Our major projects general manager Richard McIntosh giving a prize to Fulton Hogan safety manager Doug Muir for naming our Back 2 Basics health and safety mascot, OSCAR (Our Safety Controls Achieve Results).
In 2020 we initiated the Back 2 Basics programme to help reduce the number of preventable incidents across our construction sites.
Three years on, eight of our construction partners are now rolling out the Back 2 Basics programme as a critical component of their on-site health and safety toolbox process across all our construction sites.
Our major projects engineering manager Craig Matthewson says the Back 2 Basics programme has helped to reduce the number of reported incidents across our construction sites.
He puts this down to the programme's ability to make health and safety everyone's responsibility.
"It was essential for us to create a programme that site managers could roll out at different times or frequencies and be led by our teams on the ground across various shifts.
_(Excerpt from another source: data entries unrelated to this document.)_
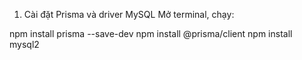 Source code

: 1. Cài đặt Prisma và driver MySQL
Mở terminal, chạy:

npm install prisma --save-dev
npm install @prisma/client
npm install mysql2


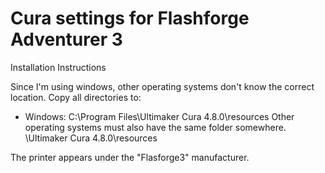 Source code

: # Cura settings for Flashforge Adventurer 3

Installation Instructions

Since I'm using windows, other operating systems don't know the correct location.
Copy all directories to:
- Windows: C:\Program Files\Ultimaker Cura 4.8.0\resources
Other operating systems must also have the same folder somewhere.
\Ultimaker Cura 4.8.0\resources

The printer appears under the "Flasforge3" manufacturer.
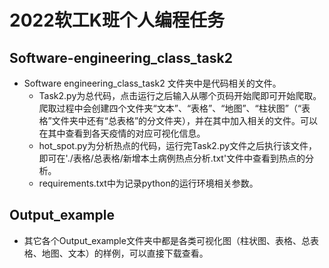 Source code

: # 2022软工K班个人编程任务
## Software-engineering_class_task2
- Software engineering_class_task2 文件夹中是代码相关的文件。
  + Task2.py为总代码，点击运行之后输入从哪个页码开始爬即可开始爬取。爬取过程中会创建四个文件夹“文本”、“表格”、“地图”、“柱状图”（“表格”文件夹中还有“总表格”的分文件夹），并在其中加入相关的文件。可以在其中查看到各天疫情的对应可视化信息。
  + hot_spot.py为分析热点的代码，运行完Task2.py文件之后执行该文件，即可在'./表格/总表格/新增本土病例热点分析.txt'文件中查看到热点的分析。
  + requirements.txt中为记录python的运行环境相关参数。
## Output_example
- 其它各个Output_example文件夹中都是各类可视化图（柱状图、表格、总表格、地图、文本）的样例，可以直接下载查看。
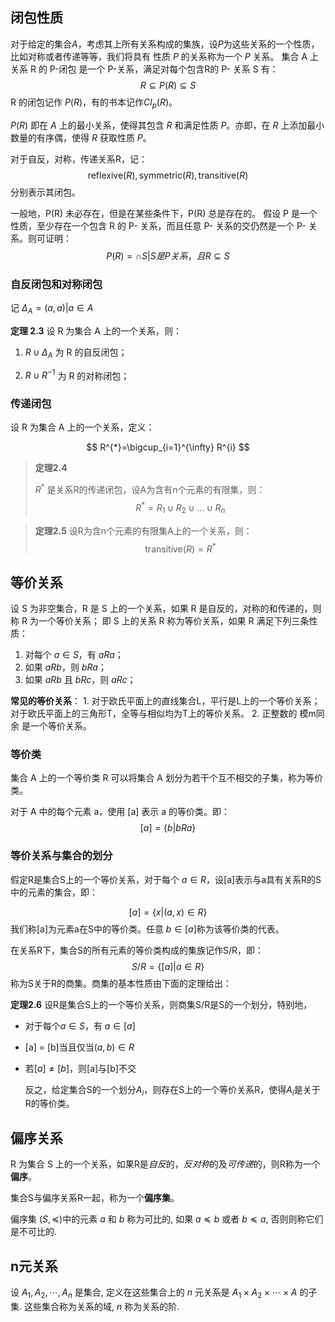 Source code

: ## 闭包性质

对于给定的集合$A$，考虑其上所有关系构成的集族，设$P$为这些关系的一个性质，比如对称或者传递等等，我们将具有 性质 $P$ 的关系称为一个 $P$ 关系。
集合 A 上关系 R 的 P-闭包 是一个 P-关系，满足对每个包含R的 P- 关系 S 有：
$$
R \subseteq P(R) ⊆ S
$$
R 的闭包记作 $P(R)$，有的书本记作$Cl_{p}(R)$。

$P(R)$ 即在 $A$ 上的最小关系，使得其包含 $R$ 和满足性质 $P$。亦即，在 $R$ 上添加最小数量的有序偶，使得 $R$ 获取性质 $P$。

对于自反，对称，传递关系R，记：
$$
\text{reflexive}(R), \text{symmetric}(R), \text{transitive}(R)
$$
分别表示其闭包。

一般地，P(R) 未必存在，但是在某些条件下，P(R) 总是存在的。
假设 P 是一个性质，至少存在一个包含 R 的 P- 关系，而且任意 P- 关系的交仍然是一个 P- 关系。则可证明：
$$
P(R) = ∩ { S| S 是 P关系，且 R ⊆ S }
$$


### 自反闭包和对称闭包

记 $Δ_A= {(a, a)|a ∈ A }$

**定理 2.3** 设 R 为集合 A 上的一个关系，则：

1. $R ∪ Δ_A$ 为 R 的自反闭包；

2. $R ∪ R^{-1}$ 为 R 的对称闭包；

### 传递闭包

设 R 为集合 A 上的一个关系，定义：

$$
R^{*}=\bigcup_{i=1}^{\infty} R^{i}
$$

> **定理2.4**
>
> $R^*$ 是关系R的传递闭包，设A为含有n个元素的有限集，则：
> $$
> R^* = R_1 \cup R_2 \cup \ldots \cup R_n
> $$

>**定理2.5**
>设R为含n个元素的有限集A上的一个关系，则：
>$$
>\text{transitive}(R) = R^*
>$$

## 等价关系

设 S 为非空集合，R 是 S 上的一个关系，如果 R 是自反的，对称的和传递的，则称 R 为一个等价关系；
即 S 上的关系 R 称为等价关系，如果 R 满足下列三条性质：

1. 对每个 $a \in S$，有 $aRa$；
2. 如果 $aRb$，则 $bRa$；
3. 如果 $aRb$ 且 $bRc$，则 $aRc$；

**常见的等价关系**：
    1. 对于欧氏平面上的直线集合L，平行是L上的一个等价关系；
          对于欧氏平面上的三角形T，全等与相似均为T上的等价关系。
    2. 正整数的 模m同余 是一个等价关系。

### 等价类

集合 A 上的一个等价类 R 可以将集合 A 划分为若干个互不相交的子集，称为等价类。

对于 A 中的每个元素 a，使用 [a] 表示 a 的等价类。即：
$$
[a] = \{ b | bRa \}
$$
### 等价关系与集合的划分

假定R是集合S上的一个等价关系，对于每个 $a \in R$，设[a]表示与a具有关系R的S中的元素的集合，即：

$$
[a] = \{x| (a, x) \in R\}
$$
我们称[a]为元素a在S中的等价类。任意 $b \in [a]$称为该等价类的代表。

在关系R下，集合S的所有元素的等价类构成的集族记作S/R，即：
$$
S/R = \{ [a]| a \in R \}
$$
称为S关于R的商集。商集的基本性质由下面的定理给出：

**定理2.6** 设R是集合S上的一个等价关系，则商集S/R是S的一个划分，特别地，

  * 对于每个$a \in S$，有 $a \in [a]$

  * [a] = [b]当且仅当$(a, b) \in R$

  * 若$[a] \neq [b]$，则[a]与[b]不交

    反之，给定集合S的一个划分${A_i}$，则存在S上的一个等价关系R，使得$A_i$是关于R的等价类。

## 偏序关系

R 为集合 S 上的一个关系，如果R是*自反*的，*反对称*的及*可传递*的，则R称为一个**偏序**。

集合S与偏序关系R一起，称为一个**偏序集**。

偏序集 $(S,\preccurlyeq)$中的元素 $a$ 和 $b$ 称为可比的, 如果 $a\preccurlyeq b$ 或者 $b\preccurlyeq a$, 否则则称它们是不可比的.

## n元关系

设 $A_{1}, A_{2}, \cdots, A_{n}$ 是集合, 定义在这些集合上的 $n$ 元关系是 $A_{1} \times A_{2} \times \cdots \times A$ 的子集. 这些集合称为关系的域, $n$ 称为关系的阶.

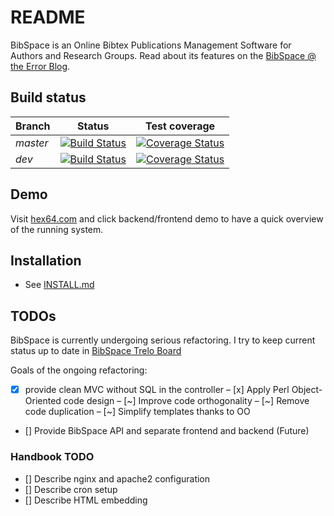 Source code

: # README #

BibSpace is an Online Bibtex Publications Management Software for Authors and Research Groups. Read about its features on the [BibSpace @ the Error Blog](https://blog.hex64.com/bibspace-online-bibtex-publications-management-software-for-authors-and-research-groups/).

## Build status ##

Branch | Status | Test coverage
--- | --- | ---
*master* | [![Build Status](https://travis-ci.org/vikin91/BibSpace.svg?branch=master)](https://travis-ci.org/vikin91/BibSpace) | [![Coverage Status](https://coveralls.io/repos/github/vikin91/BibSpace/badge.svg?branch=master)](https://coveralls.io/github/vikin91/BibSpace?branch=master)
*dev* | [![Build Status](https://travis-ci.org/vikin91/BibSpace.svg?branch=dev)](https://travis-ci.org/vikin91/BibSpace) | [![Coverage Status](https://coveralls.io/repos/github/vikin91/BibSpace/badge.svg?branch=dev)](https://coveralls.io/github/vikin91/BibSpace?branch=dev)

## Demo ##

Visit [hex64.com](http://www.hex64.com/) and click backend/frontend demo to have a quick overview of the running system. 

## Installation ##
* See [INSTALL.md](INSTALL.md)


## TODOs ##
BibSpace is currently undergoing serious refactoring. I try to keep current status up to date in [BibSpace Trelo Board](https://trello.com/b/yQ2VPiQ3/bibspace)

Goals of the ongoing refactoring:
- [x] provide clean MVC without SQL in the controller
– [x] Apply Perl Object-Oriented code design 
– [~] Improve code orthogonality
– [~] Remove code duplication
– [~] Simplify templates thanks to OO
- [] Provide BibSpace API and separate frontend and backend (Future)



### Handbook TODO ###
- [] Describe nginx and apache2 configuration
- [] Describe cron setup
- [] Describe HTML embedding


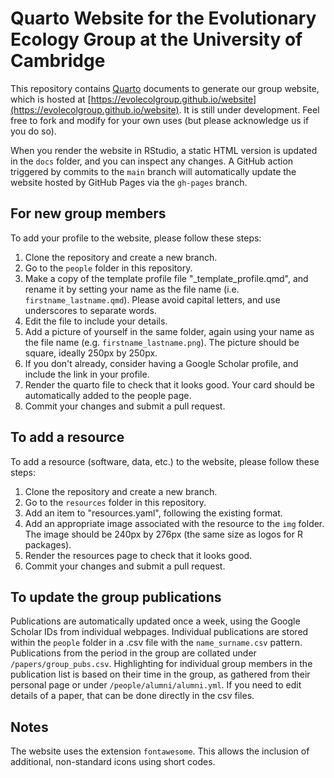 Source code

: # Quarto Website for the Evolutionary Ecology Group at the University of Cambridge

This repository contains [Quarto](https://quarto.org) documents to generate our group website, which
is hosted at [https://evolecolgroup.github.io/website](https://evolecolgroup.github.io/website). It is still
under development. Feel free to fork and modify for your own uses (but please acknowledge us if you do so).

When you render the website in RStudio, a static HTML version is updated in the `docs` folder, and you can
inspect any changes. A GitHub action triggered by commits to the `main` branch will automatically update the
website hosted by GitHub Pages via the `gh-pages` branch.

## For new group members
To add your profile to the website, please follow these steps:
1) Clone the repository and create a new branch.
2) Go to the `people` folder in this repository.
3) Make a copy of the template profile file "_template_profile.qmd", and 
rename it by setting your name as the file name (i.e. `firstname_lastname.qmd`). Please avoid
capital letters, and use underscores to separate words.
4) Edit the file to include your details.
5) Add a picture of yourself in the same folder, again using your name as the file name (e.g. `firstname_lastname.png`). The picture should be square, ideally 250px by 250px.
6) If you don't already, consider having a Google Scholar profile, and include the link in your profile.
7) Render the quarto file to check that it looks good. Your card should be automatically added to the people page.
8) Commit your changes and submit a pull request.


## To add a resource
To add a resource (software, data, etc.) to the website, please follow these steps:
1) Clone the repository and create a new branch.
2) Go to the `resources` folder in this repository.
3) Add an item to "resources.yaml", following the existing format.
4) Add an appropriate image associated with the resource to the `img` folder. The image should be 240px by 276px (the same size as logos for R packages).
5) Render the resources page to check that it looks good.
6) Commit your changes and submit a pull request.


## To update the group publications
Publications are automatically updated once a week, using the Google Scholar IDs
from individual webpages. Individual publications are stored within the `people`
folder in a .csv file with the `name_surname.csv` pattern. Publications from
the period in the group are collated under `/papers/group_pubs.csv`.
Highlighting for individual group members in the publication list is based on
their time in the group, as gathered from their personal page or under
`/people/alumni/alumni.yml`. If you need to edit details of a paper, that can
be done directly in the csv files.

## Notes
The website uses the extension `fontawesome`. This allows the inclusion of
additional, non-standard icons using short codes.

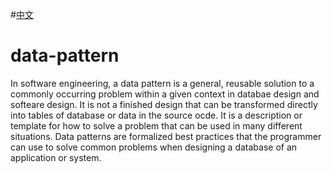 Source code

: #[中文](https://github.com/BardoQi/data-pattern/blob/master/README_CN.md "中文")
# data-pattern
In software engineering, a data pattern is a general, reusable solution to a commonly occurring problem within a given context in databae design and softeare design. It is not a finished design that can be transformed directly into tables of database or data in the source ocde.  It is a description or template for how to solve a problem that can be used in many different situations. Data patterns are formalized best practices that the programmer can use to solve common problems when designing a database of an application or system.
"For instance, a contractor working on one of our sites for a month would participate in a Back 2 Basics session each week as part of their induction."
Matthewson says the programme's success lies in its ability to break embedded hierarchies that prevent people from speaking up about their experiences and health and safety concerns.
"The Back 2 Basics programme encourages open dialogue, people to share their thoughts and life experiences, give feedback, and learn how to protect themselves and others on site better.
"What's great about the programme is it allows us to introduce health and safety modules that are more applicable to the environment they work in," he says.
Fulton Hogan foreperson Daniel Dennehy states: "What differentiates Back 2 Basics from other programmes is that it's not the same 'spiel' presented week after week.
"What stood out to me about the programme is that it required contractors and project managers working for competing companies to collaborate, share their learnings, and agree on a way forward.
"For many who attended the sessions, it opened their eyes to the hazards, such as blind spots and swing zones on machines. The sessions were highly applicable and practical to each site, so everyone took something away from each Back 2 Basics toolbox session."
Contractors set up toolbox session at one of Watercare’s construction sites.
Matthewson says fatigue training was rolled out across all sites in November.
"The fatigue training focused on recognising the signs, taking practical steps to reduce fatigue, and sharing experiences or insights on the issue. It really helped to break down barriers even further."
Early in 2023, new resources will be rolled out, including posters in different languages as well as a booklet for new starters describing the various tools and materials used.
"We have done this so that new people entering the workforce can have an easy reference guide as some people are unwilling to ask as they don’t want to look foolish in the eyes of their peers," Matthewson says.
We will give out the Back 2 Basics Health and Safety booklet to all contractors working on each site, and will be seeking feedback to make it as informative as possible.
"As well as an overview of each module's health and safety training, the booklet includes a glossary of common colloquialisms – and their definitions – that people can expect to hear onsite.
"The Back 2 Basics Health and Safety manual will be published in different languages to recognise the diversity of our skilled workforce across all our sites."
Our major projects general manager Richard McIntosh says the Back 2 Basics programme is all about keeping people safe by changing the culture around health and safety.
"We have seen our contractors come together and openly share their processes, learnings and ideas with each other.
"One of the biggest achievements we have made is getting genuine engagement across our site-based teams, who have stepped up to lead the cross-company worker engagement groups and are unlocking some amazing initiatives and ideas."